YOUR INSTRUCTIONS: Each line containing the string "Given" should be copied out of the entries.

[Records drawn from a dataset]
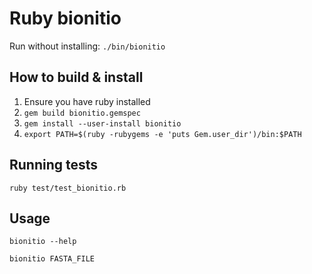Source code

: # Ruby bionitio

Run without installing: `./bin/bionitio`

## How to build & install

1. Ensure you have ruby installed
2. `gem build bionitio.gemspec`
3. `gem install --user-install bionitio`
4. `export PATH=$(ruby -rubygems -e 'puts Gem.user_dir')/bin:$PATH`

## Running tests

`ruby test/test_bionitio.rb`

## Usage

```
bionitio --help

bionitio FASTA_FILE
```

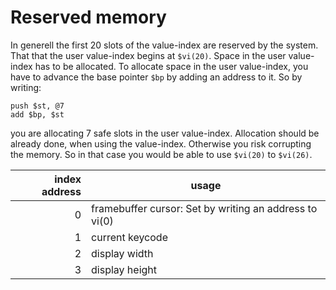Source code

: # Reserved memory
In generell the first 20 slots of the value-index are reserved by the system. That that the user value-index begins at `$vi(20)`. Space in the user value-index has to be allocated. To allocate space in the user value-index, you have to advance the base pointer `$bp` by adding an address to it. So by writing:
```
push $st, @7
add $bp, $st
```
you are allocating 7 safe slots in the user value-index. Allocation should be already done, when using the value-index. Otherwise you risk corrupting the memory. So in that case you would be able to use `$vi(20)` to `$vi(26)`.


| index address | usage                                                  |
|--------------:|--------------------------------------------------------|
|             0 | framebuffer cursor: Set by writing an address to vi(0) |
|             1 | current keycode                                        |
|             2 | display width                                          |
|             3 | display height                                         |
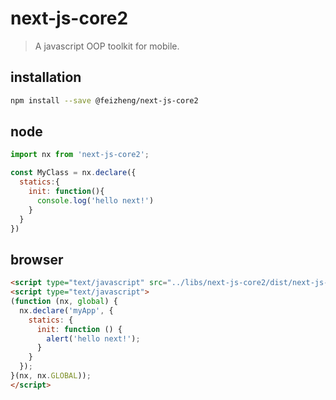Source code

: # next-js-core2
> A javascript OOP toolkit for mobile.

## installation
```bash
npm install --save @feizheng/next-js-core2
```

## node
```js
import nx from 'next-js-core2';

const MyClass = nx.declare({
  statics:{
    init: function(){
      console.log('hello next!')
    }
  }
})
```

## browser
```html
<script type="text/javascript" src="../libs/next-js-core2/dist/next-js-core2.js"></script>
<script type="text/javascript">
(function (nx, global) {
  nx.declare('myApp', {
    statics: {
      init: function () {
        alert('hello next!');
      }
    }
  });
}(nx, nx.GLOBAL));
</script>
```
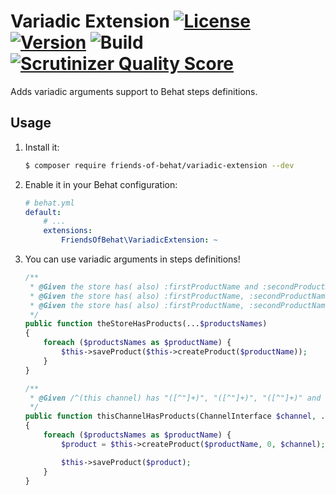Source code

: # Variadic Extension [![License](https://img.shields.io/packagist/l/friends-of-behat/variadic-extension.svg)](https://packagist.org/packages/friends-of-behat/variadic-extension) [![Version](https://img.shields.io/packagist/v/friends-of-behat/variadic-extension.svg)](https://packagist.org/packages/friends-of-behat/variadic-extension) ![Build](https://github.com/FriendsOfBehat/VariadicExtension/workflows/Build/badge.svg) [![Scrutinizer Quality Score](https://img.shields.io/scrutinizer/g/FriendsOfBehat/VariadicExtension.svg)](https://scrutinizer-ci.com/g/FriendsOfBehat/VariadicExtension/)

Adds variadic arguments support to Behat steps definitions.

## Usage

1. Install it:
    
    ```bash
    $ composer require friends-of-behat/variadic-extension --dev
    ```

2. Enable it in your Behat configuration:
    
    ```yaml
    # behat.yml
    default:
        # ...
        extensions:
            FriendsOfBehat\VariadicExtension: ~
    ```

3. You can use variadic arguments in steps definitions!

    ```php
    /**
     * @Given the store has( also) :firstProductName and :secondProductName products
     * @Given the store has( also) :firstProductName, :secondProductName and :thirdProductName products
     * @Given the store has( also) :firstProductName, :secondProductName, :thirdProductName and :fourthProductName products
     */
    public function theStoreHasProducts(...$productsNames)
    {
        foreach ($productsNames as $productName) {
            $this->saveProduct($this->createProduct($productName));
        }
    }
   
   /**
     * @Given /^(this channel) has "([^"]+)", "([^"]+)", "([^"]+)" and "([^"]+)" products$/
     */
    public function thisChannelHasProducts(ChannelInterface $channel, ...$productsNames)
    {
        foreach ($productsNames as $productName) {
            $product = $this->createProduct($productName, 0, $channel);

            $this->saveProduct($product);
        }
    }
    ```
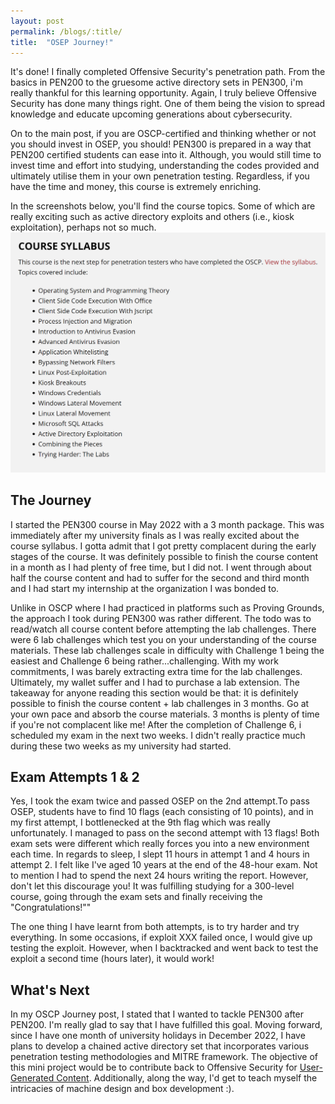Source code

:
```yaml
---
layout: post
permalink: /blogs/:title/
title:  "OSEP Journey!"
---
```


It's done! I finally completed Offensive Security's penetration path. From the basics in PEN200 to the gruesome active directory sets in PEN300, i'm really thankful for this learning opportunity. Again, I truly believe Offensive Security has done many things right. One of them being the vision to spread knowledge and educate upcoming generations about cybersecurity.

On to the main post, if you are OSCP-certified and thinking whether or not you should invest in OSEP, you should! PEN300 is prepared in a way that PEN200 certified students can ease into it. Although, you would still time to invest time and effort into studying, understanding the codes provided and ultimately utilise them in your own penetration testing. Regardless, if you have the time and money, this course is extremely enriching. 

In the screenshots below, you'll find the course topics. Some of which are really exciting such as active directory exploits and others (i.e., kiosk exploitation), perhaps not so much. 
![](/screenshots/osep-journey/2022-10-20_02-40.png)


## The Journey
I started the PEN300 course in May 2022 with a 3 month package. This was immediately after my university finals as I was really excited about the course syllabus. I gotta admit that I got pretty complacent during the early stages of the course. It was definitely possible to finish the course content in a month as I had plenty of free time, but I did not. I went through about half the course content and had to suffer for the second and third month and I had start my internship at the organization I was bonded to. 

Unlike in OSCP where I had practiced in platforms such as Proving Grounds, the approach I took during PEN300 was rather different. The todo was to read/watch all course content before attempting the lab challenges. There were 6 lab challenges which test you on your understanding of the course materials. These lab challenges scale in difficulty with Challenge 1 being the easiest and Challenge 6 being rather...challenging. With my work commitments, I was barely extracting extra time for the lab challenges. Ultimately, my wallet suffer and I had to purchase a lab extension. The takeaway for anyone reading this section would be that: it is definitely possible to finish the course content + lab challenges in 3 months. Go at your own pace and absorb the course materials. 3 months is plenty of time if you're not complacent like me! After the completion of Challenge 6, i scheduled my exam in the next two weeks. I didn't really practice much during these two weeks as my university had started. 

## Exam Attempts 1 & 2
Yes, I took the exam twice and passed OSEP on the 2nd attempt.To pass OSEP, students have to find 10 flags (each consisting of 10 points), and in my first attempt, I bottlenecked at the 9th flag which was really unfortunately. I managed to pass on the second attempt with 13 flags! Both exam sets were different which really forces you into a new environment each time. In regards to sleep, I slept 11 hours in attempt 1 and 4 hours in attempt 2. I felt like I've aged 10 years at the end of the 48-hour exam. Not to mention I had to spend the next 24 hours writing the report. However, don't let this discourage you! It was fulfilling studying for a 300-level course, going through the exam sets and finally receiving the "Congratulations!""

The one thing I have learnt from both attempts, is to try harder and try everything. In some occasions, if exploit XXX failed once, I would give up testing the exploit. However, when I backtracked and went back to test the exploit a second time (hours later), it would work! 

## What's Next
In my OSCP Journey post, I stated that I wanted to tackle PEN300 after PEN200. I'm really glad to say that I have fulfilled this goal. Moving forward, since I have one month of university holidays in December 2022, I have plans to develop a chained active directory set that incorporates various penetration testing methodologies and MITRE framework. The objective of this mini project would be to contribute back to Offensive Security for [User-Generated Content](https://www.offensive-security.com/labs/submit/). Additionally, along the way, I'd get to teach myself the intricacies of machine design and box development :).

COMPLETED TASK:
     * @Given the store has( also) :firstProductName and :secondProductName products
     * @Given the store has( also) :firstProductName, :secondProductName and :thirdProductName products
     * @Given the store has( also) :firstProductName, :secondProductName, :thirdProductName and :fourthProductName products
     * @Given /^(this channel) has "([^"]+)", "([^"]+)", "([^"]+)" and "([^"]+)" products$/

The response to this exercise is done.